# Painting Kitchen Cabinet Color Ideas - Help!



## JLSchultz3172

Hi,

I really need help choosing a color to paint my kitchen cabinets. I will try to get a picture of what I currently up soon! 

I have apple theme now that I can't stomach anymore. My house is over 100 years old with dark wood cabinets and trim (around windows, doors and base). I'd like to keep the trim as is. I don't have money to change everything so I thought paint for the cabinets would be the cheapest fix. I was thinking of a Sherwin Williams Practical Beige or Simply Beige color but I really can't find too many pictures of cabinets painted in beige and I'm a bit nervous to try it. My counter tops are laminate with a beige/tan/white spec, you see more color then white and my appliances are bisque. Hoping to change the floors but for now, the floors are vinyl in a cream color with a swirl of copper/reddish (very light color, hard to describe). I'm planning on keeping the bronze/antique looking hardware on the cabinets. Some walls are antique white painted over paneling, yeah I know what your thinking, painted paneling yuk but it is what it is. One wall is wallpaper and border with a chair rail which will be coming down so I will also need help selecting colors for it. I was thinking if I paint the cabinets a beige, paint all walls antique white and a darker color for the half wall with the chair rail but it needs to tie in with the darker wood trim and possibly a red/rust color between cabinets and counters where a back splash should go. Trim has a red/brown tone to it if that makes sense. Any suggestions?


----------



## idealady

*painting kitchen cabinets*

It's a lot easier to change accessories than it is to repaint cabinets, so going with a neutral, such as white, beige or black will give you some wiggle room if you decide to change your color scheme in the future. My best suggestion for color is to find a piece of fabric, wallpaper or scrapbook paper that contains the colors or feel you are going for and use it for your inspiration. In most cases the background is a neutral. 

As for painted paneling, sometimes it's the best option, especially in older homes. Your house probably has plaster walls, and after 100 years of wear and tear, the wall behind the paneling may not be so great. You can sand the paneling, prime it and repaint it. I've successfully painted paneling, but it requires good prep. The same goes for the cabinets. Clean, sand, and prime before painting.

Good Luck and post pictures!


----------



## golfgirl

I agree on choosing an inspiration (fabric, rug or picture) and going from there. You already have lots of the same beige colors with your counters and flooring and then antique white walls. I don't think I would add beige by painting the cabinets that color too. If they are nicked and scratched, you could refinish them.

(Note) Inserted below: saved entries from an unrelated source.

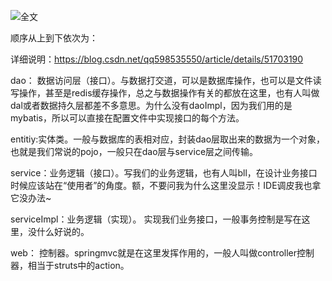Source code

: ![全文](https://img-blog.csdn.net/20151118190949363?watermark/2/text/aHR0cDovL2Jsb2cuY3Nkbi5uZXQv/font/5a6L5L2T/fontsize/400/fill/I0JBQkFCMA==/dissolve/70/gravity/Center)

顺序从上到下依次为：

详细说明：https://blog.csdn.net/qq598535550/article/details/51703190


dao： 数据访问层（接口）。与数据打交道，可以是数据库操作，也可以是文件读写操作，甚至是redis缓存操作，总之与数据操作有关的都放在这里，也有人叫做dal或者数据持久层都差不多意思。为什么没有daoImpl，因为我们用的是mybatis，所以可以直接在配置文件中实现接口的每个方法。

entitiy:实体类。一般与数据库的表相对应，封装dao层取出来的数据为一个对象，也就是我们常说的pojo，一般只在dao层与service层之间传输。

service：业务逻辑（接口）。写我们的业务逻辑，也有人叫bll，在设计业务接口时候应该站在“使用者”的角度。额，不要问我为什么这里没显示！IDE调皮我也拿它没办法~

serviceImpl：业务逻辑（实现）。	实现我们业务接口，一般事务控制是写在这里，没什么好说的。

web：	控制器。springmvc就是在这里发挥作用的，一般人叫做controller控制器，相当于struts中的action。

If you really want a change, you could paint the cabinets bright white, as that is always in style. I think I would do that but that is what I would like as dark wood cabinets are not normally my choice. You could paint your upper walls a light warm beige (maybe a historic beige) with a red or dark warm tan under the stained chair rail trim. Both your cabinets and dark trim would both pop either way but it really depends on how much dark or light you want in the room. If you chose to paint your lower wall a reddish tone, it would pull in the slight coloring in your floor. No matter what, I would pull the lower wall color up to the backsplash area, what ever color you chose. The color of your accessories such as towels or appliance covers if you have them, would be whatever is also in your inspiration piece. My inspiration piece for my kitchen is my wool latch hook rug. It has black, red, green, yellow and white in a chef theme. Just change the tablecoth and towels in those colors to go with the seasons.
As far as painted paneling, my first home was 150 years old and had it to in the kitchen addition. It had 1950's green and yellow paneling and I painted it all bright white and it looked great. I left those cabinets dark brown for contrast but just refinshed them so they looked new as possible. The rest of the home had the same brown-red mahogany stained oak trim so that makes sense to me. It is beautiful trim with a craftsman look to it.
No matter what you do, I agree, prep, prep and prep some more. Keep us posted and show pic's of before and after.


----------



## JLSchultz3172

*Pictures of the Apple Kitchen*

I had thought about just refinishing the cabinets but only for a minute, thought painting them would be easier. While trying to clean the years of dirt of the cabinets around the knobs, I removed some stain and couldn't find a stain that would match or stay on, the stain wiped right off. I did sand the draw some first but I guess you need to remove all stain first. I'm afraid of not being able to match the stain so back to painting. 

Here are some pictures...


----------



## golfgirl

are you keeping the country motif and your artwork on the walls? minus the apples as you said. 
what are the colors of the next room and can you see the kitchen from it?
that would also make a difference. it looks like a red, white/beige and green theme currently.


----------



## JLSchultz3172

Thanks for all the ideas so far. I will not be keeping any of the country apple or other decor and yes, you can see into the dinning room which is painted antique white and a color called Ravens Rage which is like a wine color with a chair rail in between. I redid my dinning chairs with an espresso material and have other dark brown accent pieces. 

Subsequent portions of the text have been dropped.